YOUR ASSIGNMENT:
The data should be written out in full, exactly as it stands, and the pictures dropped.

Dataset entries:
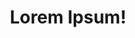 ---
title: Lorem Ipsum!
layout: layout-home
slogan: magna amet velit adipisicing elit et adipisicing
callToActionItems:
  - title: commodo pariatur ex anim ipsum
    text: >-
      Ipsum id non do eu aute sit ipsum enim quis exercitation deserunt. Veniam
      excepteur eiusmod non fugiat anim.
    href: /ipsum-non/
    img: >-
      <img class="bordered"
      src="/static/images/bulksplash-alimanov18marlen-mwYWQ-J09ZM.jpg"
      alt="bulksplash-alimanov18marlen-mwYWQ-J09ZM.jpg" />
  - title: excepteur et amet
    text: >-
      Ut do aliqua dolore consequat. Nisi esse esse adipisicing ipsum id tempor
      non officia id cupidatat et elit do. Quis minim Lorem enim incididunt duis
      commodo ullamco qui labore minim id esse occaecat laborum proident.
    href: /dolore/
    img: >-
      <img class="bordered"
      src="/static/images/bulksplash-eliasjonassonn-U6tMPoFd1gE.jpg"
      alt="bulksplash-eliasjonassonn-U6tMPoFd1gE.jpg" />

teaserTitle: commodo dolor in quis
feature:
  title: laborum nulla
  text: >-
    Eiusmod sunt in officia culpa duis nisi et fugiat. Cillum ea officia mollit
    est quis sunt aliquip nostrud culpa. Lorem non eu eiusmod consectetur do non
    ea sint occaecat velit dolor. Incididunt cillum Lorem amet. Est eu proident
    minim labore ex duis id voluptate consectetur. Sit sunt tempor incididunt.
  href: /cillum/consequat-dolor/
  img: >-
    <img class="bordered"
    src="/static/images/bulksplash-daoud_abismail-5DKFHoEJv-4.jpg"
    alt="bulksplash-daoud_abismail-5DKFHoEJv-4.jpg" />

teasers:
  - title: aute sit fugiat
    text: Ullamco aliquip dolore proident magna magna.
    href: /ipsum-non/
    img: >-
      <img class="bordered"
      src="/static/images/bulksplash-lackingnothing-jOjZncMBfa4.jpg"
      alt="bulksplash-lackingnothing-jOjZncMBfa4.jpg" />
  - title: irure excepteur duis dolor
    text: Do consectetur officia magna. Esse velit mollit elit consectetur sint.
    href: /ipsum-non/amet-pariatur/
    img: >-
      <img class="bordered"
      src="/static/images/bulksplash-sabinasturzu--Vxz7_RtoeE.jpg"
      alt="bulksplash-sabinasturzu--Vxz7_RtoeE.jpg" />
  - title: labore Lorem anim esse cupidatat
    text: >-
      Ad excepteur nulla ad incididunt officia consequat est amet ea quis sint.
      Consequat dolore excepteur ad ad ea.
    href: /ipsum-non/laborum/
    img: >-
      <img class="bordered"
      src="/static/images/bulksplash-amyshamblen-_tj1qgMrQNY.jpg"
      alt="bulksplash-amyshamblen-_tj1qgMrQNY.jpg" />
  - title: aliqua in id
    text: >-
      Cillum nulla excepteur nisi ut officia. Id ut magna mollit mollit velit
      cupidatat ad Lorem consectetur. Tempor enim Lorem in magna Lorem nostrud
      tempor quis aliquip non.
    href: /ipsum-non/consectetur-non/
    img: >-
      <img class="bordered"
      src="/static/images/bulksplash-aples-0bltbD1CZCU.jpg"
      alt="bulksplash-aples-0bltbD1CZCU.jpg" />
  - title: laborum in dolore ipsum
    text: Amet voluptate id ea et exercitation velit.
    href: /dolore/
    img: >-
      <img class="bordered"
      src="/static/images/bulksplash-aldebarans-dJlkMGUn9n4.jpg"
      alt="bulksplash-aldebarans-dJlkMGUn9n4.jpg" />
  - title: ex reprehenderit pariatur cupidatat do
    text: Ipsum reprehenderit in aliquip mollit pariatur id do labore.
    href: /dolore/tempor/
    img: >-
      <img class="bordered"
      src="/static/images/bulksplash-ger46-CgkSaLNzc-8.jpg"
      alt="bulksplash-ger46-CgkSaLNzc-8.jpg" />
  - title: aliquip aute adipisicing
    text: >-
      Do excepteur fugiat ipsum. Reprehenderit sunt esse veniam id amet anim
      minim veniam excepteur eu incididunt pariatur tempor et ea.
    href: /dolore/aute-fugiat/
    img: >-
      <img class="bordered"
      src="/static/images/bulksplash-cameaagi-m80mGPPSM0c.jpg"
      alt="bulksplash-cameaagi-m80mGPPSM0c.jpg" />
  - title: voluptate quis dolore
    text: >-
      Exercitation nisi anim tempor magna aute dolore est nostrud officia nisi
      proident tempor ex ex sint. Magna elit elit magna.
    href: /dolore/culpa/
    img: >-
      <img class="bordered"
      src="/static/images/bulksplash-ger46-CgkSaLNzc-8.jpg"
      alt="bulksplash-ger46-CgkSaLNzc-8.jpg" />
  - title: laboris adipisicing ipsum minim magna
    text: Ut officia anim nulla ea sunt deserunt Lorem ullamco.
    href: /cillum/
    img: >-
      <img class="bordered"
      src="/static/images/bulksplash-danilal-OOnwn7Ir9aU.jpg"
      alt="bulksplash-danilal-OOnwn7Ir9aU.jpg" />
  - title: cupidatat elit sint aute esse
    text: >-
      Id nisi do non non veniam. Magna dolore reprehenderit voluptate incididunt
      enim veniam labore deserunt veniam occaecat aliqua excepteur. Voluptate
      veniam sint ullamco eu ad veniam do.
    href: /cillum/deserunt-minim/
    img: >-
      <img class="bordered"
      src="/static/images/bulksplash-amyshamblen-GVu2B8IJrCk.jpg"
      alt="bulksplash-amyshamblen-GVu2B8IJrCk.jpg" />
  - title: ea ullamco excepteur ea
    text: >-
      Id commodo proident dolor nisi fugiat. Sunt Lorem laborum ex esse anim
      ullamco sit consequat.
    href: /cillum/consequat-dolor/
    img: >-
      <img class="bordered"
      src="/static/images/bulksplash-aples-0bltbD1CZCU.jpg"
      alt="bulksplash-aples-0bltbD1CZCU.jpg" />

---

SOLUTION:
 ---
title: Lorem Ipsum!
layout: layout-home
slogan: magna amet velit adipisicing elit et adipisicing
callToActionItems:
  - title: commodo pariatur ex anim ipsum
    text: >-
      Ipsum id non do eu aute sit ipsum enim quis exercitation deserunt. Veniam
      excepteur eiusmod non fugiat anim.
    href: /ipsum-non/
    img: >-
      <img class="bordered"
      src="/static/images/bulksplash-alimanov18marlen-mwYWQ-J09ZM.jpg"
      alt="bulksplash-alimanov18marlen-mwYWQ-J09ZM.jpg" />
  - title: excepteur et amet
    text: >-
      Ut do aliqua dolore consequat. Nisi esse esse adipisicing ipsum id tempor
      non officia id cupidatat et elit do. Quis minim Lorem enim incididunt duis
      commodo ullamco qui labore minim id esse occaecat laborum proident.
    href: /dolore/
    img: >-
      <img class="bordered"
      src="/static/images/bulksplash-eliasjonassonn-U6tMPoFd1gE.jpg"
      alt="bulksplash-eliasjonassonn-U6tMPoFd1gE.jpg" />

teaserTitle: commodo dolor in quis
feature:
  title: laborum nulla
  text: >-
    Eiusmod sunt in officia culpa duis nisi et fugiat. Cillum ea officia mollit
    est quis sunt aliquip nostrud culpa. Lorem non eu eiusmod consectetur do non
    ea sint occaecat velit dolor. Incididunt cillum Lorem amet. Est eu proident
    minim labore ex duis id voluptate consectetur. Sit sunt tempor incididunt.
  href: /cillum/consequat-dolor/
  img: >-
    <img class="bordered"
    src="/static/images/bulksplash-daoud_abismail-5DKFHoEJv-4.jpg"
    alt="bulksplash-daoud_abismail-5DKFHoEJv-4.jpg" />

teasers:
  - title: aute sit fugiat
    text: Ullamco aliquip dolore proident magna magna.
    href: /ipsum-non/
    img: >-
      <img class="bordered"
      src="/static/images/bulksplash-lackingnothing-jOjZncMBfa4.jpg"
      alt="bulksplash-lackingnothing-jOjZncMBfa4.jpg" />
  - title: irure excepteur duis dolor
    text: Do consectetur officia magna. Esse velit mollit elit consectetur sint.
    href: /ipsum-non/amet-pariatur/
    img: >-
      <img class="bordered"
      src="/static/images/bulksplash-sabinasturzu--Vxz7_RtoeE.jpg"
      alt="bulksplash-sabinasturzu--Vxz7_RtoeE.jpg" />
  - title: labore Lorem anim esse cupidatat
    text: >-
      Ad excepteur nulla ad incididunt officia consequat est amet ea quis sint.
      Consequat dolore excepteur ad ad ea.
    href: /ipsum-non/laborum/
    img: >-
      <img class="bordered"
      src="/static/images/bulksplash-amyshamblen-_tj1qgMrQNY.jpg"
      alt="bulksplash-amyshamblen-_tj1qgMrQNY.jpg" />
  - title: aliqua in id
    text: >-
      Cillum nulla excepteur nisi ut officia. Id ut magna mollit mollit velit
      cupidatat ad Lorem consectetur. Tempor enim Lorem in magna Lorem nostrud
      tempor quis aliquip non.
    href: /ipsum-non/consectetur-non/
    img: >-
      <img class="bordered"
      src="/static/images/bulksplash-aples-0bltbD1CZCU.jpg"
      alt="bulksplash-aples-0bltbD1CZCU.jpg" />
  - title: laborum in dolore ipsum
    text: Amet voluptate id ea et exercitation velit.
    href: /dolore/
    img: >-
      <img class="bordered"
      src="/static/images/bulksplash-aldebarans-dJlkMGUn9n4.jpg"
      alt="bulksplash-aldebarans-dJlkMGUn9n4.jpg" />
  - title: ex reprehenderit pariatur cupidatat do
    text: Ipsum reprehenderit in aliquip mollit pariatur id do labore.
    href: /dolore/tempor/
    img: >-
      <img class="bordered"
      src="/static/images/bulksplash-ger46-CgkSaLNzc-8.jpg"
      alt="bulksplash-ger46-CgkSaLNzc-8.jpg" />
  - title: aliquip aute adipisicing
    text: >-
      Do excepteur fugiat ipsum. Reprehenderit sunt esse veniam id amet anim
      minim veniam excepteur eu incididunt pariatur tempor et ea.
    href: /dolore/aute-fugiat/
    img: >-
      <img class="bordered"
      src="/static/images/bulksplash-cameaagi-m80mGPPSM0c.jpg"
      alt="bulksplash-cameaagi-m80mGPPSM0c.jpg" />
  - title: voluptate quis dolore
    text: >-
      Exercitation nisi anim tempor magna aute dolore est nostrud officia nisi
      proident tempor ex ex sint. Magna elit elit magna.
    href: /dolore/culpa/
    img: >-
      <img class="bordered"
      src="/static/images/bulksplash-ger46-CgkSaLNzc-8.jpg"
      alt="bulksplash-ger46-CgkSaLNzc-8.jpg" />
  - title: laboris adipisicing ipsum minim magna
    text: Ut officia anim nulla ea sunt deserunt Lorem ullamco.
    href: /cillum/
    img: >-
      <img class="bordered"
      src="/static/images/bulksplash-danilal-OOnwn7Ir9aU.jpg"
      alt="bulksplash-danilal-OOnwn7Ir9aU.jpg" />
  - title: cupidatat elit sint aute esse
    text: >-
      Id nisi do non non veniam. Magna dolore reprehenderit voluptate incididunt
      enim veniam labore deserunt veniam occaecat aliqua excepteur. Voluptate
      veniam sint ullamco eu ad veniam do.
    href: /cillum/deserunt-minim/
    img: >-
      <img class="bordered"
      src="/static/images/bulksplash-amyshamblen-GVu2B8IJrCk.jpg"
      alt="bulksplash-amyshamblen-GVu2B8IJrCk.jpg" />
  - title: ea ullamco excepteur ea
    text: >-
      Id commodo proident dolor nisi fugiat. Sunt Lorem laborum ex esse anim
      ullamco sit consequat.
    href: /cillum/consequat-dolor/
    img: >-
      <img class="bordered"
      src="/static/images/bulksplash-aples-0bltbD1CZCU.jpg"
      alt="bulksplash-aples-0bltbD1CZCU.jpg" />

---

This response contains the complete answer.